江桐冷笑,毫不留情的讽刺,“怎么?你以为拿折磨风窈的方法对你自己她就会和你关系缓和,然后慢慢的跟你来一出兄妹情深?”
明颐听着他的话,眼中似乎燃烧着烈火,随时都会烧到江桐。江桐觉得他一定是被明颐这个小子给传染才会和他一样疯,没事给自己找死。

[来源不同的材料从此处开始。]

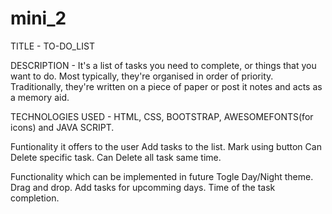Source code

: # mini_2
TITLE - TO-DO_LIST

DESCRIPTION - It's a list of tasks you need to complete, or things that you want to do. Most typically, they're organised in order of priority. Traditionally, they're written on a piece of paper or post it notes and acts as a memory aid.
  
TECHNOLOGIES USED - HTML, CSS, BOOTSTRAP, AWESOMEFONTS(for icons) and JAVA SCRIPT.

Funtionality it offers to the user
  Add tasks to the list.
  Mark using button
  Can Delete specific task.
  Can Delete all task same time.
  
  Functionality which can be implemented in future
    Togle Day/Night theme.
    Drag and drop.
    Add tasks for upcomming days.
    Time of the task completion.
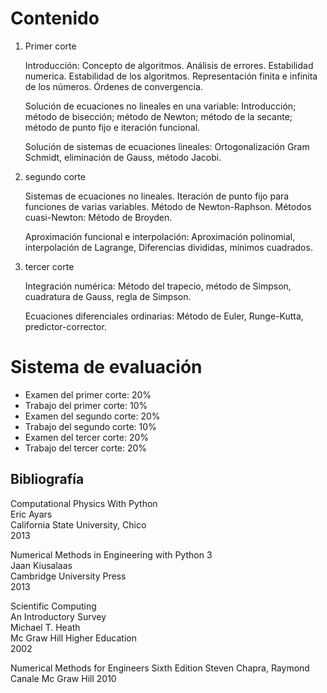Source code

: # Contenido

1. Primer corte

   Introducción: Concepto de algoritmos. Análisis de errores. Estabilidad numerica. Estabilidad de los algoritmos. Representación finita e infinita de los números. Órdenes de convergencia.

   Solución de ecuaciones no lineales en una variable: Introducción; método de bisección; método de Newton; método de la secante; método de punto fijo e iteración funcional.
   
   Solución de sistemas de ecuaciones lineales: Ortogonalización Gram Schmidt, eliminación de Gauss, método Jacobi.

2. segundo corte

   Sistemas de ecuaciones no lineales. Iteración de punto fijo para funciones de varias variables. Método de Newton-Raphson. Métodos cuasi-Newton: Método de Broyden.

   Aproximación funcional e interpolación: Aproximación polinomial, interpolación de Lagrange, Diferencias divididas, mínimos cuadrados.

3. tercer corte

   Integración numérica: Método del trapecio, método de Simpson, cuadratura de Gauss, regla de Simpson.

   Ecuaciones diferenciales ordinarias: Método de Euler, Runge-Kutta, predictor-corrector.


# Sistema de evaluación

* Examen del primer corte: 20%
* Trabajo del primer corte: 10%
* Examen del segundo corte: 20%
* Trabajo del segundo corte: 10%
* Examen del tercer corte: 20%
* Trabajo del tercer corte: 20%

## Bibliografía

Computational Physics With Python  
Eric Ayars  
California State University, Chico  
2013  

Numerical Methods in Engineering with Python 3  
Jaan Kiusalaas  
Cambridge University Press  
2013  

Scientific Computing  
An Introductory Survey  
Michael T. Heath  
Mc Graw Hill Higher Education  
2002  

Numerical Methods for Engineers
Sixth Edition
Steven Chapra, Raymond Canale
Mc Graw Hill
2010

只是江桐看着平日意气风发的明颐变成这样子,心里觉得堵得慌。
“还是说这样你会减少愧疚痛苦?我告诉你,不会的。不仅不会,还会加深。因为你发现,原来你最爱的人遭受了这么痛苦的折磨,而凶手就是你自己。”
“住口。”明颐瞪着江桐,狠狠开口。
江桐不理会明颐,继续嘲讽,“你修为那么高,就算你真这样折腾你自己,难道比得过你用同样的方法对风窈?”
“我叫你住口!”
明颐彻底动怒,就像是被人毫不留情的揭开了最后一层蒙羞布。
明颐甩开江桐,匕首落地的瞬间江桐亦是被明颐的杀气打伤。
江桐倒地滚了几圈后捂住胸口,喉咙传来一阵血腥。
“噗——”
江桐口吐鲜血,看着明颐周身散发黑色雾气,双眼瞳孔变成嗜血的红色,周围狂风吹起明颐衣袖乌发。
明颐抬手,江桐被一股无形之力钳制,脖颈仿佛被人狠狠掐住。
“风……风窈。”江桐牙缝中挤出风窈的名字,明颐如同被人狠狠的击上一锤,蓦然停手,眼底恢复清明,一切恢复正常。
“嘶——”
江桐捂着脖子,大口贪婪的吮吸着空气,鲜血再一次吐出。
江桐起身,手指勾起抹了一下嘴角血迹,咳了两声后开口,“与其折腾自己,不妨想想以后的计划。”
江桐冷冷出声,“我可不想白被那小子打伤还不能还手。”
江桐说完转身,最后忍不住补充一句,“你现在越是见她,她越是害怕,越是恨你。”
江桐捂住胸口,踉跄离开。
明颐没有说话,靠着墙壁瘫坐在地上。
他想回到以前,虽然日子很苦,但有爹娘,有妹妹。
他记得小时候,他总是说要出人头地,再也不要在田里过一辈子。
可是,他现在想陪着爹在田里种地,然后一起回家吃着娘做的饭,每天和妹妹斗嘴,等有了弟弟,每天逗他,陪他一起疯。
这些……都成了再也不可能的奢望。
幽暗的地牢里,一个白衣男子被锁链紧紧束缚住。
他闭眼坐在那里,清冷出尘,哪怕是阶下囚。
他全身都是因为修炼禁术后的代价,银色的头发,银色的睫羽,俊美的脸上面无表情。
听到脚步声,他睁眼便看到明颐苍白的脸。
那双瞳孔,是金色的。
他略微蹙眉,轻轻瞟了明颐一眼,似乎是受了伤。
虽想知道是谁那么大本事能伤了他,左右和自己无关,便不再看。
“从你篡位之初,这是你第一次来看我。”
棋不倦的声音冰冷没有感情。
“恭喜你,这个宗主当的很成功。”
棋不倦语气或多或少带着冷嘲。
“是啊,我成功了。”
棋不倦本以为明颐会比少年时更加自负高傲,但他现在从明颐的语气里听出了感伤。
“代价是什么?”
“我珍爱的一切。”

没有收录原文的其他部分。